# Exercise aim:
Collect all lines from the records below that include the word "dimensions".

# Data:

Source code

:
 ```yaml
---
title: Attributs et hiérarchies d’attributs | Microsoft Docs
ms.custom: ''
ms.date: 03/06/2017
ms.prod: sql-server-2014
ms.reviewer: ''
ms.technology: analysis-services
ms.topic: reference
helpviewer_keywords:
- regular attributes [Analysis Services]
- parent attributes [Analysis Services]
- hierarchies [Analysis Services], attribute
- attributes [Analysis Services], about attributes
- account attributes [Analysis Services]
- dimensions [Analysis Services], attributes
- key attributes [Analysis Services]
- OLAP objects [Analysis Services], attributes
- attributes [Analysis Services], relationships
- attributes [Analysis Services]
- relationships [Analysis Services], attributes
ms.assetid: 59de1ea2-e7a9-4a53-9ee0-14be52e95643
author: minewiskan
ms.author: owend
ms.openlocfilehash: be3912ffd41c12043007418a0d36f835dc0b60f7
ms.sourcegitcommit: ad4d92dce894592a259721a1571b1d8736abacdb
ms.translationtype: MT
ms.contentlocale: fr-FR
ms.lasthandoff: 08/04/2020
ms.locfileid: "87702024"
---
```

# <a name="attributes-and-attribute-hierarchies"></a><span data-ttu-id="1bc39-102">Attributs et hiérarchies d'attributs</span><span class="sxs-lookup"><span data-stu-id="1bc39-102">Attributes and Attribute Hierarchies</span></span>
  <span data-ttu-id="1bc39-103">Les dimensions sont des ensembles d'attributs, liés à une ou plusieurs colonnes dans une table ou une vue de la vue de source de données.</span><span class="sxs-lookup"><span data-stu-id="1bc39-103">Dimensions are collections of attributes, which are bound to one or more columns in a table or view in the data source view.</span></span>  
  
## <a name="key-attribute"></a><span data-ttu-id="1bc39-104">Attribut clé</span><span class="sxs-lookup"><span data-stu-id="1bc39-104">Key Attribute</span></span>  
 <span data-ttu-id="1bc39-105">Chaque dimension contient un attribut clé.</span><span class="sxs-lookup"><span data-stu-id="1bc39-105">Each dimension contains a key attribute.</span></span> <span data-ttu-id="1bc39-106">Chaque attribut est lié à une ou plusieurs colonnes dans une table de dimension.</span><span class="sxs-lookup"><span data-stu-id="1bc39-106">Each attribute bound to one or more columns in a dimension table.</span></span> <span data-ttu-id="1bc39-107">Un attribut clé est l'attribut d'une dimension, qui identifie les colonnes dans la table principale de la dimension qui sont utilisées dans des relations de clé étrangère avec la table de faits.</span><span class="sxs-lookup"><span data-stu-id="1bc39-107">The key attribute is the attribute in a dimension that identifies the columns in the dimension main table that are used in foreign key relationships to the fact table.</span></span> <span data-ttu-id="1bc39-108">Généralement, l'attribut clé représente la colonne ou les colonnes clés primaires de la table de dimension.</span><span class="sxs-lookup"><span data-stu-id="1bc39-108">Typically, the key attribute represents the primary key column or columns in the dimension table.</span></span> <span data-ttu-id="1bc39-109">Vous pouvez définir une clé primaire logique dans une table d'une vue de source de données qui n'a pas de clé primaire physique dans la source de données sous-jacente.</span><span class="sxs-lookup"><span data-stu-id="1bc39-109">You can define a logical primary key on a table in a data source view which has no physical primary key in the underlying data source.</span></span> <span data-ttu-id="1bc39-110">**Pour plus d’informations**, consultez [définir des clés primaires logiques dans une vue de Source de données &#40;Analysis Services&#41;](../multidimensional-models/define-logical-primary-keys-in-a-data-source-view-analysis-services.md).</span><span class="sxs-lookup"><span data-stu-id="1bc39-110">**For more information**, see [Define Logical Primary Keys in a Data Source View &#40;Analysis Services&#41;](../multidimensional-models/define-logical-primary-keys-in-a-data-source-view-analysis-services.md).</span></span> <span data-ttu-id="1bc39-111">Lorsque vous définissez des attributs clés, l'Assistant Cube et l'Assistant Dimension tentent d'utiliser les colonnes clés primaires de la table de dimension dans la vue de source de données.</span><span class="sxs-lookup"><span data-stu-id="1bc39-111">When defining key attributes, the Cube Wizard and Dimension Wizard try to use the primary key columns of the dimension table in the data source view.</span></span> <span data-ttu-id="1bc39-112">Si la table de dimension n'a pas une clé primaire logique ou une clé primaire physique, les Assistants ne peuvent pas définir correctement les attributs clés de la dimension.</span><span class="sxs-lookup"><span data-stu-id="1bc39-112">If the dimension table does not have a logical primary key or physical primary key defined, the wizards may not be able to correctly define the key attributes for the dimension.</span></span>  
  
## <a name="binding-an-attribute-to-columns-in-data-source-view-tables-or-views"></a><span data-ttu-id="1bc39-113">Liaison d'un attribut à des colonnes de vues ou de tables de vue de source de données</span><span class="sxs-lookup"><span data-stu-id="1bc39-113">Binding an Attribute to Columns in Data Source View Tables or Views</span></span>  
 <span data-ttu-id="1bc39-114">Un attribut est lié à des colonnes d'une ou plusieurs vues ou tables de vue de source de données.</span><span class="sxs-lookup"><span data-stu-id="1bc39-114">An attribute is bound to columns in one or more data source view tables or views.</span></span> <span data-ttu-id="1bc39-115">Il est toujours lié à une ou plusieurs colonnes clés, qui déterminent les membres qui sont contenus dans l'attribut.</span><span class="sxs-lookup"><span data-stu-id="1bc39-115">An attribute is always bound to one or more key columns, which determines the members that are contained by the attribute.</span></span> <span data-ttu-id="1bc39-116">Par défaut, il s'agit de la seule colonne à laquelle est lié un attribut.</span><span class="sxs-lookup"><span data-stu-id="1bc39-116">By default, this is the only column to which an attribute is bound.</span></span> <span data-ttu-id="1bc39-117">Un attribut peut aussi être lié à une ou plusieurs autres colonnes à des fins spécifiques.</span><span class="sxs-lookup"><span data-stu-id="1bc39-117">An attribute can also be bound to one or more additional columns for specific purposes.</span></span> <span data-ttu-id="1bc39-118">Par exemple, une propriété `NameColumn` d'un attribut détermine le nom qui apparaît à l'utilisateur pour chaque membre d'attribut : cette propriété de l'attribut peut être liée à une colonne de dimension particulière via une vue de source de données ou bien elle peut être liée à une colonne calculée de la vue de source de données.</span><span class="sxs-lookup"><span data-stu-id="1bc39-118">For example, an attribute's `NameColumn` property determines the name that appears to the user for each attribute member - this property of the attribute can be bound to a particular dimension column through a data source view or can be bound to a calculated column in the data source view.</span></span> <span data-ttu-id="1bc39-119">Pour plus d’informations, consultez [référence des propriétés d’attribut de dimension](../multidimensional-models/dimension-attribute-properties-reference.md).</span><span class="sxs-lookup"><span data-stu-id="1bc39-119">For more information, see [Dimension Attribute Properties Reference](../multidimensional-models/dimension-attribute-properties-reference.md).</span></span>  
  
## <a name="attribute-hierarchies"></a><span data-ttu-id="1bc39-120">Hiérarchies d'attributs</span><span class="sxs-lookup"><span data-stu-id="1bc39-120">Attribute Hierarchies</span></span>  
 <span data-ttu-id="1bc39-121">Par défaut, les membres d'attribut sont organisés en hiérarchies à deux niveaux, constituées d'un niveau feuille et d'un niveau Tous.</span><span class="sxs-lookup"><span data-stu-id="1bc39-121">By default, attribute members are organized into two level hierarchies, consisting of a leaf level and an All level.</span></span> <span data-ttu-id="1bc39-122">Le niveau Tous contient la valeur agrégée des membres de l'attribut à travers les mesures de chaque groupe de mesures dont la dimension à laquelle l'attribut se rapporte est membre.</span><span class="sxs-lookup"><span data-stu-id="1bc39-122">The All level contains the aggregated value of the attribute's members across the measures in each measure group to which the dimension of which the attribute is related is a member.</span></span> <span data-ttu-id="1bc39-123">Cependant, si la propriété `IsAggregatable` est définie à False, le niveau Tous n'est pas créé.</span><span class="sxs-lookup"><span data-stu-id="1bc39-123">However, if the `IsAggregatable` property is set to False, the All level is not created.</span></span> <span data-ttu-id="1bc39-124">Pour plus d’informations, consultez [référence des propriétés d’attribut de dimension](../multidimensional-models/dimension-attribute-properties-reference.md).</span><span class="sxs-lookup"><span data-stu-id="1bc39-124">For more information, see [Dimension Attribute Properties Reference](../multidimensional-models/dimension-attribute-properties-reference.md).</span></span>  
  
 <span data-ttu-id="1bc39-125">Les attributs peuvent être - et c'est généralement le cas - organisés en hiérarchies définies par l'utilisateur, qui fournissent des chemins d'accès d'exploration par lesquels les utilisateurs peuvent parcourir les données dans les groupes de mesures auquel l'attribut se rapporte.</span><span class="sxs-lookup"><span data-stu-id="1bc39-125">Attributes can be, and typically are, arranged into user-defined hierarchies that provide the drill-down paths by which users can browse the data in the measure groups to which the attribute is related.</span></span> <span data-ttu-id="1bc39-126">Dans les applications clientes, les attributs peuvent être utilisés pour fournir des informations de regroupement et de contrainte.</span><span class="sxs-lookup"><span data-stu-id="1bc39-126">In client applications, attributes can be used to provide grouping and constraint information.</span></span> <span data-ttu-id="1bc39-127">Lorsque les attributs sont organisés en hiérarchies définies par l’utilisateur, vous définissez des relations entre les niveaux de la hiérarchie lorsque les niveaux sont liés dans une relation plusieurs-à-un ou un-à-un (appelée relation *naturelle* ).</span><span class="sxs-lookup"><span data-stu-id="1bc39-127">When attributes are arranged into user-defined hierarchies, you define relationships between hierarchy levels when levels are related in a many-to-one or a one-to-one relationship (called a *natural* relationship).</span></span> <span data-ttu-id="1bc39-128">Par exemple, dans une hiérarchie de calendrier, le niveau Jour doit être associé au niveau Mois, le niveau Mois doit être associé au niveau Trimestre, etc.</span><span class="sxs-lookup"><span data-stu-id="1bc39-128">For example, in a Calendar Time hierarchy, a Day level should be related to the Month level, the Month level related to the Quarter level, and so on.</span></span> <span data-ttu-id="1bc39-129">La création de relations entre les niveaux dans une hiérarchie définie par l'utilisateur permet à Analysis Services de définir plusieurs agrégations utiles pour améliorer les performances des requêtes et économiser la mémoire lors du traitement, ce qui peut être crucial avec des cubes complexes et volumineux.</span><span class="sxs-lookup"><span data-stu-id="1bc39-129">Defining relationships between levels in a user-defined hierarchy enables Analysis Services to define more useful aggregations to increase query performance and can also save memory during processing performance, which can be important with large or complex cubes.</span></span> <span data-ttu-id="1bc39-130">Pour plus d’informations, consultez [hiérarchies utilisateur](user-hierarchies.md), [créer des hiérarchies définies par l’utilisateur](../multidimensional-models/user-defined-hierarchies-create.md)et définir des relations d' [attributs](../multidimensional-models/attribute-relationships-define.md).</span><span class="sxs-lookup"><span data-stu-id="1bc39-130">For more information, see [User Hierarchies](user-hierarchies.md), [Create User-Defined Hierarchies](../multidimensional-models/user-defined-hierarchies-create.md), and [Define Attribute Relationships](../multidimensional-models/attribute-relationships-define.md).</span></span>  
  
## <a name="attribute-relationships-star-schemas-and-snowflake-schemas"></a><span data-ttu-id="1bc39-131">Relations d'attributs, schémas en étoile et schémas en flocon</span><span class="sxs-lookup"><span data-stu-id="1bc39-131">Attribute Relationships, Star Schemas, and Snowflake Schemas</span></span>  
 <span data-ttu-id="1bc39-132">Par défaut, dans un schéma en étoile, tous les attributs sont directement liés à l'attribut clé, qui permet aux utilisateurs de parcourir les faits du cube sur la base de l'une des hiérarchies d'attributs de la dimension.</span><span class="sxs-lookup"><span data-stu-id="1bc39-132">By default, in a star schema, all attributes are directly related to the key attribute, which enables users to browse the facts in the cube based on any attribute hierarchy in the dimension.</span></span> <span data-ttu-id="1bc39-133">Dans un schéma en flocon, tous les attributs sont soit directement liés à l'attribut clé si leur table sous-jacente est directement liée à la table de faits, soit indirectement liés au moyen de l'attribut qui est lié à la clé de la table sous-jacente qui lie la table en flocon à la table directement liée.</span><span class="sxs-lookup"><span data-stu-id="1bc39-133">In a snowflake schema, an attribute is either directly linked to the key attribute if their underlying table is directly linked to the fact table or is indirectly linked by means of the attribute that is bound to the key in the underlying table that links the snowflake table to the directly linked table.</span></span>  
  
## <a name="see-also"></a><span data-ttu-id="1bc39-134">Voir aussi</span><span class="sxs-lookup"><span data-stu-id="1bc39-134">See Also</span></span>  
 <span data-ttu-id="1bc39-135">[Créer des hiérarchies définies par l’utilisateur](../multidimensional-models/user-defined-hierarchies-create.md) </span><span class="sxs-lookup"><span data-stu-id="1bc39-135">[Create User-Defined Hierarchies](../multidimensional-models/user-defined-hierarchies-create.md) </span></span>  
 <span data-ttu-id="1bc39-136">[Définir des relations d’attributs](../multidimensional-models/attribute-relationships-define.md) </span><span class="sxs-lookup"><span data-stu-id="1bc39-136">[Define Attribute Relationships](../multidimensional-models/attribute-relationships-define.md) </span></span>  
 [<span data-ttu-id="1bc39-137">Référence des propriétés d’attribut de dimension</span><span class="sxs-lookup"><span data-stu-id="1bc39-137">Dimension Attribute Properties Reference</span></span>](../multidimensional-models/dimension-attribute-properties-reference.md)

# Output below:
- dimensions [Analysis Services], attributes
  <span data-ttu-id="1bc39-103">Les dimensions sont des ensembles d'attributs, liés à une ou plusieurs colonnes dans une table ou une vue de la vue de source de données.</span><span class="sxs-lookup"><span data-stu-id="1bc39-103">Dimensions are collections of attributes, which are bound to one or more columns in a table or view in the data source view.</span></span>  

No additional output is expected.